> **WHAT IS NEEDED**:
Write down the listing again exactly as it appears below, without its pictures.
-- THE INPUT follows --
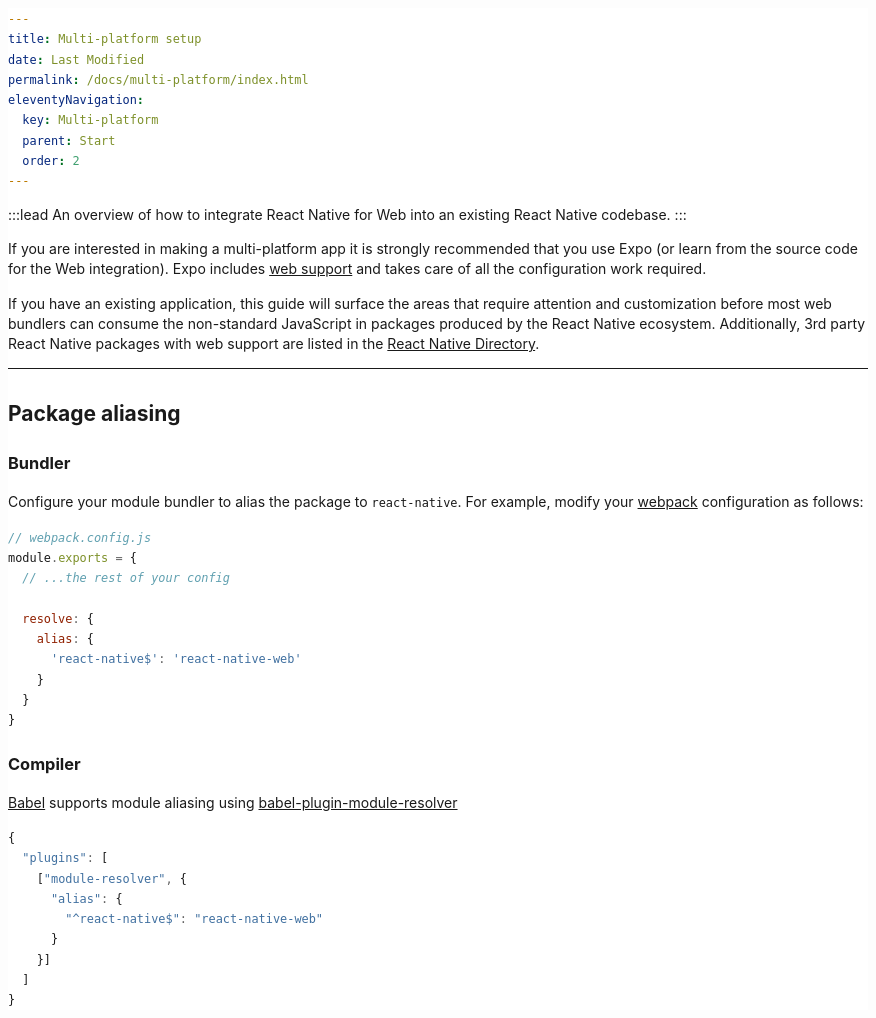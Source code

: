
 ```yaml
---
title: Multi-platform setup
date: Last Modified
permalink: /docs/multi-platform/index.html
eleventyNavigation:
  key: Multi-platform
  parent: Start
  order: 2
---
```


:::lead
An overview of how to integrate React Native for Web into an existing React Native codebase.
:::

If you are interested in making a multi-platform app it is strongly recommended that you use Expo (or learn from the source code for the Web integration). Expo includes [web support](https://docs.expo.io/versions/v35.0.0/guides/running-in-the-browser/) and takes care of all the configuration work required.

If you have an existing application, this guide will surface the areas that require attention and customization before most web bundlers can consume the non-standard JavaScript in packages produced by the React Native ecosystem. Additionally, 3rd party React Native packages with web support are listed in the [React Native Directory](https://reactnative.directory/?web=true).

---

## Package aliasing

### Bundler

Configure your module bundler to alias the package to `react-native`. For example, modify your [webpack](https://github.com/webpack/webpack) configuration as follows:

```js
// webpack.config.js
module.exports = {
  // ...the rest of your config

  resolve: {
    alias: {
      'react-native$': 'react-native-web'
    }
  }
}
```

### Compiler

[Babel](https://babeljs.io/) supports module aliasing using [babel-plugin-module-resolver](https://www.npmjs.com/package/babel-plugin-module-resolver)

```js
{
  "plugins": [
    ["module-resolver", {
      "alias": {
        "^react-native$": "react-native-web"
      }
    }]
  ]
}
```
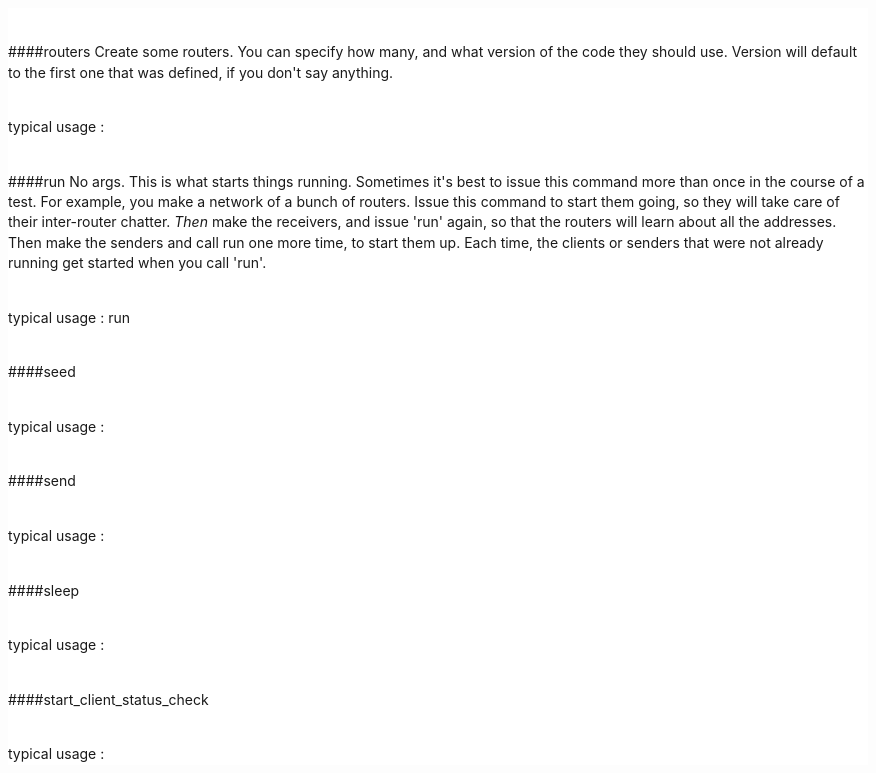 <br/>

####routers
Create some routers. You can specify how many, and what version of the code they should use. Version will default to the first one that was defined, if you don't say anything.

<br/>
typical usage :

<br/>

<br/>

####run 
No args. This is what starts things running. Sometimes it's best to issue this command more than once in the course of a test. For example, you make a network of a bunch of routers. Issue this command to start them going, so they will take care of their inter-router chatter. *Then* make the receivers, and issue 'run' again, so that the routers will learn about all the addresses. Then make the senders and call run one more time, to start them up. Each time, the clients or senders that were not already running get started when you call 'run'.

<br/>
typical usage : run

<br/>

<br/>

####seed

<br/>
typical usage :

<br/>

<br/>

####send 

<br/>
typical usage :

<br/>

<br/>

####sleep

<br/>
typical usage :

<br/>

<br/>

####start_client_status_check

<br/>
typical usage :

<br/>
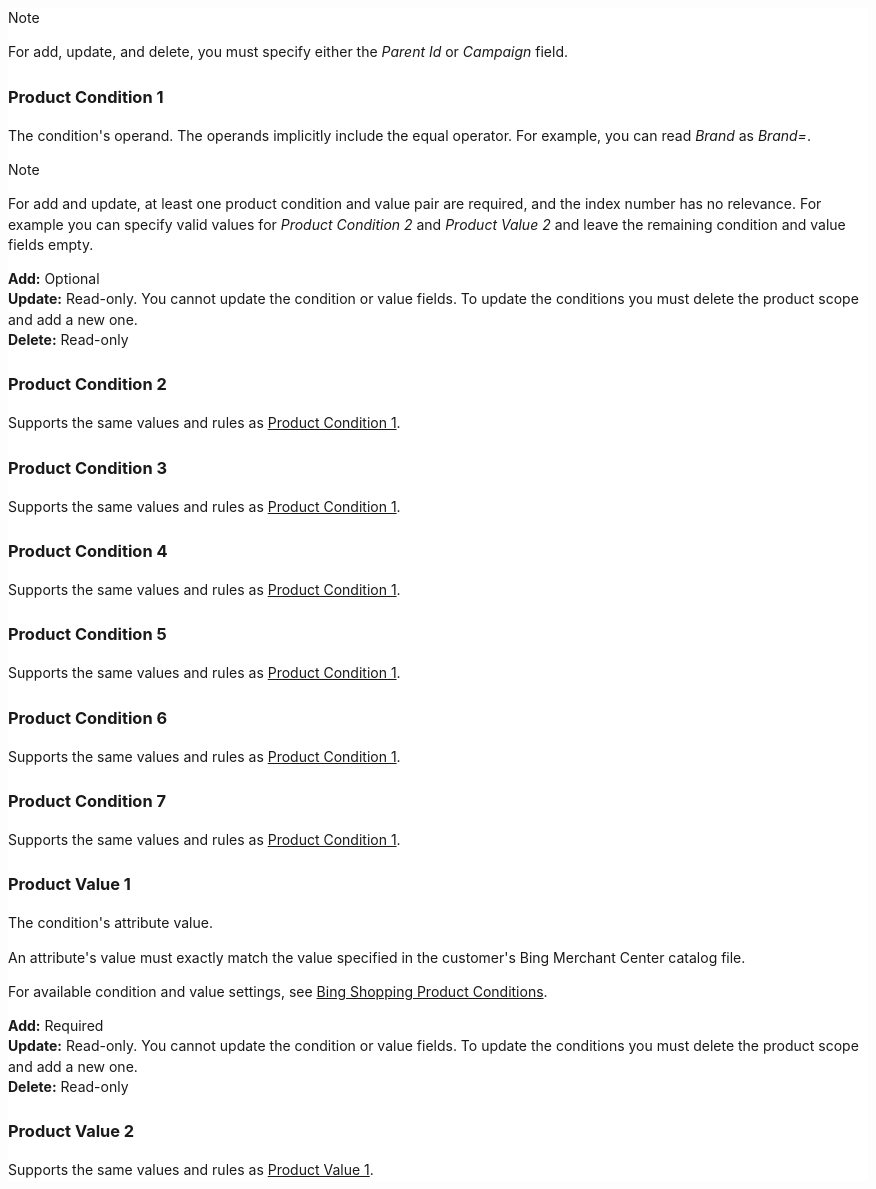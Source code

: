 > [!NOTE]
> For add, update, and delete, you must specify either the *Parent Id* or *Campaign* field.

### <a name="productcondition1"></a>Product Condition 1
The condition's operand. The operands implicitly include the equal operator. For example, you can read *Brand* as *Brand=*.

> [!NOTE]
> For add and update, at least one product condition and value pair are required, and the index number has no relevance. For example you can specify valid values for *Product Condition 2* and *Product Value 2* and leave the remaining condition and value fields empty.

**Add:** Optional  
**Update:** Read-only. You cannot update the condition or value fields. To update the conditions you must delete the product scope and add a new one.    
**Delete:** Read-only  

### <a name="productcondition2"></a>Product Condition 2
Supports the same values and rules as [Product Condition 1](#productcondition1).

### <a name="productcondition3"></a>Product Condition 3
Supports the same values and rules as [Product Condition 1](#productcondition1).

### <a name="productcondition4"></a>Product Condition 4
Supports the same values and rules as [Product Condition 1](#productcondition1).

### <a name="productcondition5"></a>Product Condition 5
Supports the same values and rules as [Product Condition 1](#productcondition1).

### <a name="productcondition6"></a>Product Condition 6
Supports the same values and rules as [Product Condition 1](#productcondition1).

### <a name="productcondition7"></a>Product Condition 7
Supports the same values and rules as [Product Condition 1](#productcondition1).

### <a name="productvalue1"></a>Product Value 1
The condition's attribute value.

An attribute's value must exactly match the value specified in the customer's Bing Merchant Center catalog file.

For available condition and value settings, see [Bing Shopping Product Conditions](~/concepts/product-ads.md#conditions).

**Add:** Required  
**Update:** Read-only. You cannot update the condition or value fields. To update the conditions you must delete the product scope and add a new one.    
**Delete:** Read-only  

### <a name="productvalue2"></a>Product Value 2
Supports the same values and rules as [Product Value 1](#productvalue1).
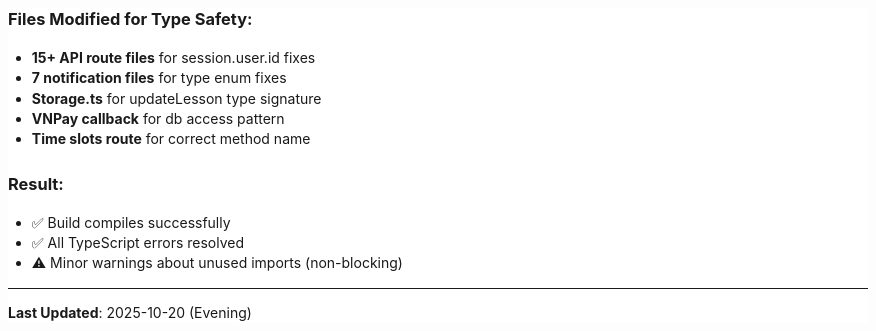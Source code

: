 ### Files Modified for Type Safety:
- **15+ API route files** for session.user.id fixes
- **7 notification files** for type enum fixes
- **Storage.ts** for updateLesson type signature
- **VNPay callback** for db access pattern
- **Time slots route** for correct method name

### Result:
- ✅ Build compiles successfully
- ✅ All TypeScript errors resolved
- ⚠️ Minor warnings about unused imports (non-blocking)

---

**Last Updated**: 2025-10-20 (Evening)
-- THE INPUT concluded --
> **RESPONSE AREA**:
Source code

:
 ```yaml
---
title: Multi-platform setup
date: Last Modified
permalink: /docs/multi-platform/index.html
eleventyNavigation:
  key: Multi-platform
  parent: Start
  order: 2
---
```


:::lead
An overview of how to integrate React Native for Web into an existing React Native codebase.
:::

If you are interested in making a multi-platform app it is strongly recommended that you use Expo (or learn from the source code for the Web integration). Expo includes [web support](https://docs.expo.io/versions/v35.0.0/guides/running-in-the-browser/) and takes care of all the configuration work required.

If you have an existing application, this guide will surface the areas that require attention and customization before most web bundlers can consume the non-standard JavaScript in packages produced by the React Native ecosystem. Additionally, 3rd party React Native packages with web support are listed in the [React Native Directory](https://reactnative.directory/?web=true).

---

## Package aliasing

### Bundler

Configure your module bundler to alias the package to `react-native`. For example, modify your [webpack](https://github.com/webpack/webpack) configuration as follows:

```js
// webpack.config.js
module.exports = {
  // ...the rest of your config

  resolve: {
    alias: {
      'react-native$': 'react-native-web'
    }
  }
}
```

### Compiler

[Babel](https://babeljs.io/) supports module aliasing using [babel-plugin-module-resolver](https://www.npmjs.com/package/babel-plugin-module-resolver)

```js
{
  "plugins": [
    ["module-resolver", {
      "alias": {
        "^react-native$": "react-native-web"
      }
    }]
  ]
}
```
 <br/>

####routers
Create some routers. You can specify how many, and what version of the code they should use. Version will default to the first one that was defined, if you don't say anything.

<br/>
typical usage :

<br/>

<br/>

####run 
No args. This is what starts things running. Sometimes it's best to issue this command more than once in the course of a test. For example, you make a network of a bunch of routers. Issue this command to start them going, so they will take care of their inter-router chatter. *Then* make the receivers, and issue 'run' again, so that the routers will learn about all the addresses. Then make the senders and call run one more time, to start them up. Each time, the clients or senders that were not already running get started when you call 'run'.

<br/>
typical usage : run

<br/>

<br/>

####seed

<br/>
typical usage :

<br/>

<br/>

####send 

<br/>
typical usage :

<br/>

<br/>

####sleep

<br/>
typical usage :

<br/>

<br/>

####start_client_status_check

<br/>
typical usage :

<br/>
Source code

: > [!NOTE]
> For add, update, and delete, you must specify either the *Parent Id* or *Campaign* field.

### <a name="productcondition1"></a>Product Condition 1
The condition's operand. The operands implicitly include the equal operator. For example, you can read *Brand* as *Brand=*.

> [!NOTE]
> For add and update, at least one product condition and value pair are required, and the index number has no relevance. For example you can specify valid values for *Product Condition 2* and *Product Value 2* and leave the remaining condition and value fields empty.

**Add:** Optional  
**Update:** Read-only. You cannot update the condition or value fields. To update the conditions you must delete the product scope and add a new one.    
**Delete:** Read-only  

### <a name="productcondition2"></a>Product Condition 2
Supports the same values and rules as [Product Condition 1](#productcondition1).

### <a name="productcondition3"></a>Product Condition 3
Supports the same values and rules as [Product Condition 1](#productcondition1).

### <a name="productcondition4"></a>Product Condition 4
Supports the same values and rules as [Product Condition 1](#productcondition1).

### <a name="productcondition5"></a>Product Condition 5
Supports the same values and rules as [Product Condition 1](#productcondition1).

### <a name="productcondition6"></a>Product Condition 6
Supports the same values and rules as [Product Condition 1](#productcondition1).

### <a name="productcondition7"></a>Product Condition 7
Supports the same values and rules as [Product Condition 1](#productcondition1).

### <a name="productvalue1"></a>Product Value 1
The condition's attribute value.

An attribute's value must exactly match the value specified in the customer's Bing Merchant Center catalog file.

For available condition and value settings, see [Bing Shopping Product Conditions](~/concepts/product-ads.md#conditions).

**Add:** Required  
**Update:** Read-only. You cannot update the condition or value fields. To update the conditions you must delete the product scope and add a new one.    
**Delete:** Read-only  

### <a name="productvalue2"></a>Product Value 2
Supports the same values and rules as [Product Value 1](#productvalue1).
Source code

: ### Files Modified for Type Safety:
- **15+ API route files** for session.user.id fixes
- **7 notification files** for type enum fixes
- **Storage.ts** for updateLesson type signature
- **VNPay callback** for db access pattern
- **Time slots route** for correct method name

### Result:
- ✅ Build compiles successfully
- ✅ All TypeScript errors resolved
- ⚠️ Minor warnings about unused imports (non-blocking)

---

**Last Updated**: 2025-10-20 (Evening)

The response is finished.